Centre for Health and the Public Interest
- Founded: 2012
- Services: Independent think-tank
- Key people: Director David Rowland Trustees Prof Colin Leys Prof David McCoy Dr Guddi Singh Dr Jonathon Tomlinson
- Website: chpi.org.uk

= Centre for Health and the Public Interest =

Charity organization in England

The Centre for Health and the Public Interest (CHPI) is a London think tank founded in 2012 to defend "the founding principles of the NHS". It is a registered charity.

Professor Colin Leys was involved in its foundation.

==Research==
It has produced several reports on the Private finance initiative in the English NHS. It said in 2017 that PFI companies had made pre-tax profits of £831m in the past six years which could have been spent on patient care. In 2022 it pointed out that expenditure on staff, equipment and other capital projects can be cut by an NHS trust, but not their PFI payments. It warned councillors in Newham that NHS sustainability and transformation plans were untested. Its scrutiny of the role of markets and competition in the NHS found that information about quality and safety in private hospitals was not available in the same way as with NHS providers so it was not possible to compare the two. Only seven contracts with private providers had been terminated by clinical commissioning groups due to failings, though 16% of their care budget is spent in the private sector and there are some 15,000 contracts with private providers.

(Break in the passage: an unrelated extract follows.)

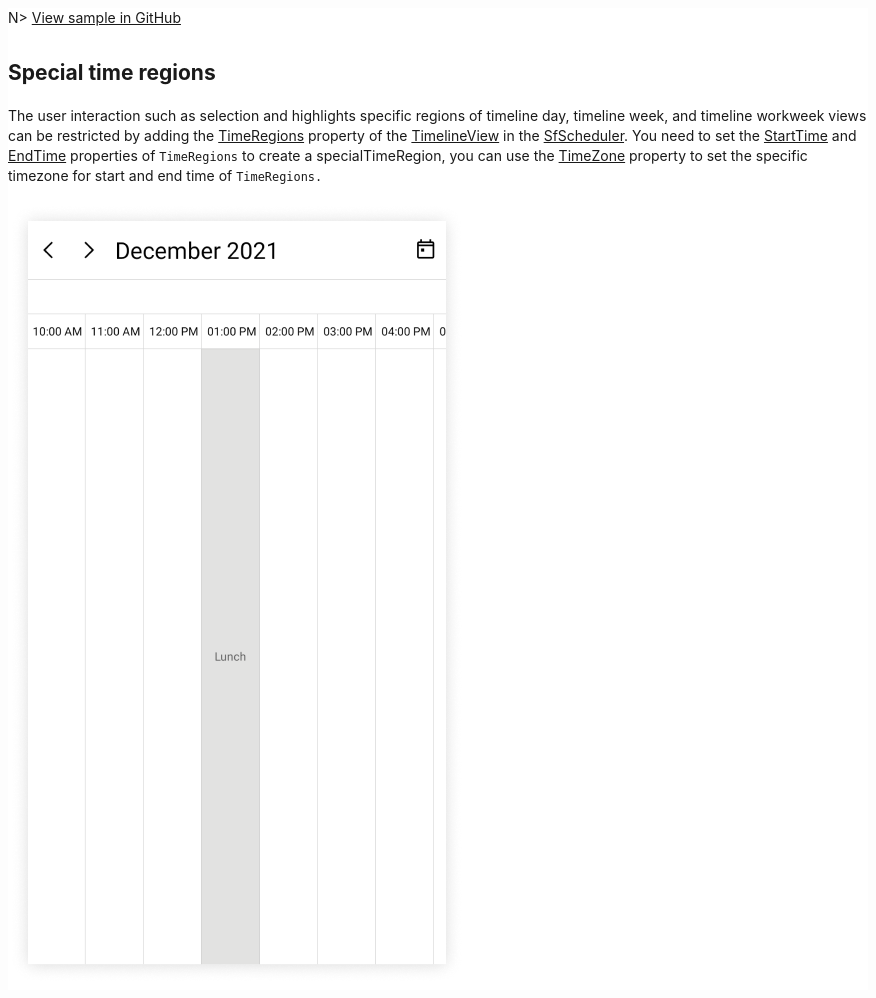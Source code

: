 N> [View sample in GitHub](https://github.com/SyncfusionExamples/maui-scheduler-examples/tree/main/HighlightWorkingHour)

## Special time regions

The user interaction such as selection and highlights specific regions of timeline day, timeline week, and timeline workweek views can be restricted by adding the [TimeRegions](https://help.syncfusion.com/cr/maui/Syncfusion.Maui.Scheduler.SchedulerTimeSlotView.html#Syncfusion_Maui_Scheduler_SchedulerTimeSlotView_TimeRegions) property of the [TimelineView](https://help.syncfusion.com/cr/maui/Syncfusion.Maui.Scheduler.SchedulerTimelineView.html) in the [SfScheduler](https://help.syncfusion.com/cr/maui/Syncfusion.Maui.Scheduler.SfScheduler.html). You need to set the [StartTime](https://help.syncfusion.com/cr/maui/Syncfusion.Maui.Scheduler.SchedulerRegionBase.html#Syncfusion_Maui_Scheduler_SchedulerRegionBase_StartTime) and [EndTime](https://help.syncfusion.com/cr/maui/Syncfusion.Maui.Scheduler.SchedulerRegionBase.html#Syncfusion_Maui_Scheduler_SchedulerRegionBase_EndTime) properties of `TimeRegions` to create a specialTimeRegion, you can use the [TimeZone](https://help.syncfusion.com/cr/maui/Syncfusion.Maui.Scheduler.SchedulerTimeRegion.html#Syncfusion_Maui_Scheduler_SchedulerTimeRegion_TimeZone) property to set the specific timezone for start and end time of `TimeRegions.`

![special-time-region-in-maui-scheduler](images/timeline-views/special-time-region-in-maui-scheduler.png)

It has also reported on Social care in England It claims that "the quality of care in adult social care has declined over the past two decades as a result of privatisation". The CHPI estimates that £1.5bn annually, (that is 10% of the care home industry's £15bn income), "leaks" and often enriches owners or other firms linked closely to owners. The £1.5bn is shown as rent, profit, directors' fees and debt repayments, instead of going to the care of residents. It is the same amount of money the government promised to give to social care, because of worries about the large cuts to the social care since 2010 when austerity started. The CHPI stated, "It's very difficult to find out where the £15bn ends up." Vivek Kotecha, CHPI research manager who did the above research stated, "Some of the largest care home businesses are extracting a lot of profit disguised as rent and loan repayment costs. This makes it hard for local authorities and individuals to know how much extra funding the industry actually needs and how financially sustainable it really is." The CHPI cautioned that a large increase in public funds for the sector could just produce bigger profits for operators, since many firms lack financial transparency.

In July 2019 it produced a study on Conflicts of Interest between the NHS and the Private Hospital sector in England. It found that more than 600 NHS doctors owned either shares or equipment or both in the private hospitals to which they referred patients. Most of the shareholding was in HCA Healthcare.

In October 2019 it produced an analysis of expenditure on private providers of NHS services in England. It concluded that rather than the 7% of NHS expenditure which the government say was spent in this way in 2018-9, a fairer analysis would produce a figure of 26% – an increase of 20% over the previous year.